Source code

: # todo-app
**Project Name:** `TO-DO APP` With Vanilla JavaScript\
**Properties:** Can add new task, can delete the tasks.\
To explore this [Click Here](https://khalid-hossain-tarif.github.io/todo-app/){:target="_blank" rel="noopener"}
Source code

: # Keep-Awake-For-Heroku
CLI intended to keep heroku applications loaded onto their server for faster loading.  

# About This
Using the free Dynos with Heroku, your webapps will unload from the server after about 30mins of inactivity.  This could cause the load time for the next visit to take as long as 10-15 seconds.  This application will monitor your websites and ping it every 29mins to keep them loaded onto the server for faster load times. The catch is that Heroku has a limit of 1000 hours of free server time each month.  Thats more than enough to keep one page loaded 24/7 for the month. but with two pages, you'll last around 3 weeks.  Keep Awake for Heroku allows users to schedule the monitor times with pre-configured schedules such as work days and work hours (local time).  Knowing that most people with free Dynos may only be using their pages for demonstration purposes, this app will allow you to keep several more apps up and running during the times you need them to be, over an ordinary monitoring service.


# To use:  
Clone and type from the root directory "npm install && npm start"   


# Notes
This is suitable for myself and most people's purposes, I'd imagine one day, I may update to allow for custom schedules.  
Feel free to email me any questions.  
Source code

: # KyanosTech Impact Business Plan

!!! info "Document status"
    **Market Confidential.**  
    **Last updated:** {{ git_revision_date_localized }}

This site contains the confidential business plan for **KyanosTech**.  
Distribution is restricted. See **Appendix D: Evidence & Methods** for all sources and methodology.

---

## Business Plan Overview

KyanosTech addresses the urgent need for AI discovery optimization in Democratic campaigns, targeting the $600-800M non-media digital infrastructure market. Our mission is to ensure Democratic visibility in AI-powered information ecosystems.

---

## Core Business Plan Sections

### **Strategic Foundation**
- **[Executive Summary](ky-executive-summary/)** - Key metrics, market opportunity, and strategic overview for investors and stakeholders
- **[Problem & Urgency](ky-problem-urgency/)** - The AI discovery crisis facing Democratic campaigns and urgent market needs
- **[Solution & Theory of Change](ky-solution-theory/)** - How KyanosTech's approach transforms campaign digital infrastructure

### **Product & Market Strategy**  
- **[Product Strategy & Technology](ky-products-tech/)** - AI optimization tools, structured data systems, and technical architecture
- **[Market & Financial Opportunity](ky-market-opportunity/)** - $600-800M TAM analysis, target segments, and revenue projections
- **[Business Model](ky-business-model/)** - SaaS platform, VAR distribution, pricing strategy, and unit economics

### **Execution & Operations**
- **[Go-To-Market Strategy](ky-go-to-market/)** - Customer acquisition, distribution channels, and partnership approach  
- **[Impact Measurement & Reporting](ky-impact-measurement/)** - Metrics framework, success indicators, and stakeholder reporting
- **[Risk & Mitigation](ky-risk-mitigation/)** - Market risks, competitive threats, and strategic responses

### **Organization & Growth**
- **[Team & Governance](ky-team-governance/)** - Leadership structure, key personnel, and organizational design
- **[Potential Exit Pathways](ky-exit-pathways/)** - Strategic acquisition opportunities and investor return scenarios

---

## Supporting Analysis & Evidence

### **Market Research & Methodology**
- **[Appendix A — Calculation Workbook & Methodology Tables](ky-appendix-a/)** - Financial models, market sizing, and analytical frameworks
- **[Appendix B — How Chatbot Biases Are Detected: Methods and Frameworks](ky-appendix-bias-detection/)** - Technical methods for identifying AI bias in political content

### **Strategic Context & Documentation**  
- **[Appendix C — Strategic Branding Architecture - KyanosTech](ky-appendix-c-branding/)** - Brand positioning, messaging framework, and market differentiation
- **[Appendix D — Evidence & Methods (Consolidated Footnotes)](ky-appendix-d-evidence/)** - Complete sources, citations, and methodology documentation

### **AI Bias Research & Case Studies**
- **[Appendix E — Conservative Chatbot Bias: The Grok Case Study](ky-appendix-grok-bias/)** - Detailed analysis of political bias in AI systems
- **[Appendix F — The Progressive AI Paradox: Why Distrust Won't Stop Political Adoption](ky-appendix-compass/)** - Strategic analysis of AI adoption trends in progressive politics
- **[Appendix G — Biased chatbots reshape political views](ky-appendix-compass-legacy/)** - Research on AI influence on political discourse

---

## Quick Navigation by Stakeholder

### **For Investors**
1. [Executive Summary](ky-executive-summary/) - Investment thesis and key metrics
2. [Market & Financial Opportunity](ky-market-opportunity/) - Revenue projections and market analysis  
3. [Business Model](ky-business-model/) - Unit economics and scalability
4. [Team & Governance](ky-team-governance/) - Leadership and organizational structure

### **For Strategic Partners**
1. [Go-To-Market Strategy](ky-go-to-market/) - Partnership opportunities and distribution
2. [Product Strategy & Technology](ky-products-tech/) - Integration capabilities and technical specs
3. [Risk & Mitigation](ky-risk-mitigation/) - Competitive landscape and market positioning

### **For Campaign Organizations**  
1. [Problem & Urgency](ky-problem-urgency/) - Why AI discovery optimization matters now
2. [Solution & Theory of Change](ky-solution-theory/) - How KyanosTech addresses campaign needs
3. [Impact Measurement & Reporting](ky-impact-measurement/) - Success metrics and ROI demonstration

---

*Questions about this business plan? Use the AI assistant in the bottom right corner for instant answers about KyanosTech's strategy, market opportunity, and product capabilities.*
******
_WHAT IS EXPECTED_.
Retype all of the entries. Keep each one exactly as written.

_ANSWER FOR THE TASK_.
Source code

: # todo-app
**Project Name:** `TO-DO APP` With Vanilla JavaScript\
**Properties:** Can add new task, can delete the tasks.\
To explore this [Click Here](https://khalid-hossain-tarif.github.io/todo-app/){:target="_blank" rel="noopener"}
Source code

: # Keep-Awake-For-Heroku
CLI intended to keep heroku applications loaded onto their server for faster loading.  

# About This
Using the free Dynos with Heroku, your webapps will unload from the server after about 30mins of inactivity.  This could cause the load time for the next visit to take as long as 10-15 seconds.  This application will monitor your websites and ping it every 29mins to keep them loaded onto the server for faster load times. The catch is that Heroku has a limit of 1000 hours of free server time each month.  Thats more than enough to keep one page loaded 24/7 for the month. but with two pages, you'll last around 3 weeks.  Keep Awake for Heroku allows users to schedule the monitor times with pre-configured schedules such as work days and work hours (local time).  Knowing that most people with free Dynos may only be using their pages for demonstration purposes, this app will allow you to keep several more apps up and running during the times you need them to be, over an ordinary monitoring service.


# To use:  
Clone and type from the root directory "npm install && npm start"   


# Notes
This is suitable for myself and most people's purposes, I'd imagine one day, I may update to allow for custom schedules.  
Feel free to email me any questions.  
Source code

: # KyanosTech Impact Business Plan

!!! info "Document status"
    **Market Confidential.**  
    **Last updated:** {{ git_revision_date_localized }}

This site contains the confidential business plan for **KyanosTech**.  
Distribution is restricted. See **Appendix D: Evidence & Methods** for all sources and methodology.

---

## Business Plan Overview

KyanosTech addresses the urgent need for AI discovery optimization in Democratic campaigns, targeting the $600-800M non-media digital infrastructure market. Our mission is to ensure Democratic visibility in AI-powered information ecosystems.

---

## Core Business Plan Sections

### **Strategic Foundation**
- **[Executive Summary](ky-executive-summary/)** - Key metrics, market opportunity, and strategic overview for investors and stakeholders
- **[Problem & Urgency](ky-problem-urgency/)** - The AI discovery crisis facing Democratic campaigns and urgent market needs
- **[Solution & Theory of Change](ky-solution-theory/)** - How KyanosTech's approach transforms campaign digital infrastructure

### **Product & Market Strategy**  
- **[Product Strategy & Technology](ky-products-tech/)** - AI optimization tools, structured data systems, and technical architecture
- **[Market & Financial Opportunity](ky-market-opportunity/)** - $600-800M TAM analysis, target segments, and revenue projections
- **[Business Model](ky-business-model/)** - SaaS platform, VAR distribution, pricing strategy, and unit economics

### **Execution & Operations**
- **[Go-To-Market Strategy](ky-go-to-market/)** - Customer acquisition, distribution channels, and partnership approach  
- **[Impact Measurement & Reporting](ky-impact-measurement/)** - Metrics framework, success indicators, and stakeholder reporting
- **[Risk & Mitigation](ky-risk-mitigation/)** - Market risks, competitive threats, and strategic responses

### **Organization & Growth**
- **[Team & Governance](ky-team-governance/)** - Leadership structure, key personnel, and organizational design
- **[Potential Exit Pathways](ky-exit-pathways/)** - Strategic acquisition opportunities and investor return scenarios

---

## Supporting Analysis & Evidence

### **Market Research & Methodology**
- **[Appendix A — Calculation Workbook & Methodology Tables](ky-appendix-a/)** - Financial models, market sizing, and analytical frameworks
- **[Appendix B — How Chatbot Biases Are Detected: Methods and Frameworks](ky-appendix-bias-detection/)** - Technical methods for identifying AI bias in political content

### **Strategic Context & Documentation**  
- **[Appendix C — Strategic Branding Architecture - KyanosTech](ky-appendix-c-branding/)** - Brand positioning, messaging framework, and market differentiation
- **[Appendix D — Evidence & Methods (Consolidated Footnotes)](ky-appendix-d-evidence/)** - Complete sources, citations, and methodology documentation

### **AI Bias Research & Case Studies**
- **[Appendix E — Conservative Chatbot Bias: The Grok Case Study](ky-appendix-grok-bias/)** - Detailed analysis of political bias in AI systems
- **[Appendix F — The Progressive AI Paradox: Why Distrust Won't Stop Political Adoption](ky-appendix-compass/)** - Strategic analysis of AI adoption trends in progressive politics
- **[Appendix G — Biased chatbots reshape political views](ky-appendix-compass-legacy/)** - Research on AI influence on political discourse

---

## Quick Navigation by Stakeholder

### **For Investors**
1. [Executive Summary](ky-executive-summary/) - Investment thesis and key metrics
2. [Market & Financial Opportunity](ky-market-opportunity/) - Revenue projections and market analysis  
3. [Business Model](ky-business-model/) - Unit economics and scalability
4. [Team & Governance](ky-team-governance/) - Leadership and organizational structure

### **For Strategic Partners**
1. [Go-To-Market Strategy](ky-go-to-market/) - Partnership opportunities and distribution
2. [Product Strategy & Technology](ky-products-tech/) - Integration capabilities and technical specs
3. [Risk & Mitigation](ky-risk-mitigation/) - Competitive landscape and market positioning

### **For Campaign Organizations**  
1. [Problem & Urgency](ky-problem-urgency/) - Why AI discovery optimization matters now
2. [Solution & Theory of Change](ky-solution-theory/) - How KyanosTech addresses campaign needs
3. [Impact Measurement & Reporting](ky-impact-measurement/) - Success metrics and ROI demonstration

---

*Questions about this business plan? Use the AI assistant in the bottom right corner for instant answers about KyanosTech's strategy, market opportunity, and product capabilities.*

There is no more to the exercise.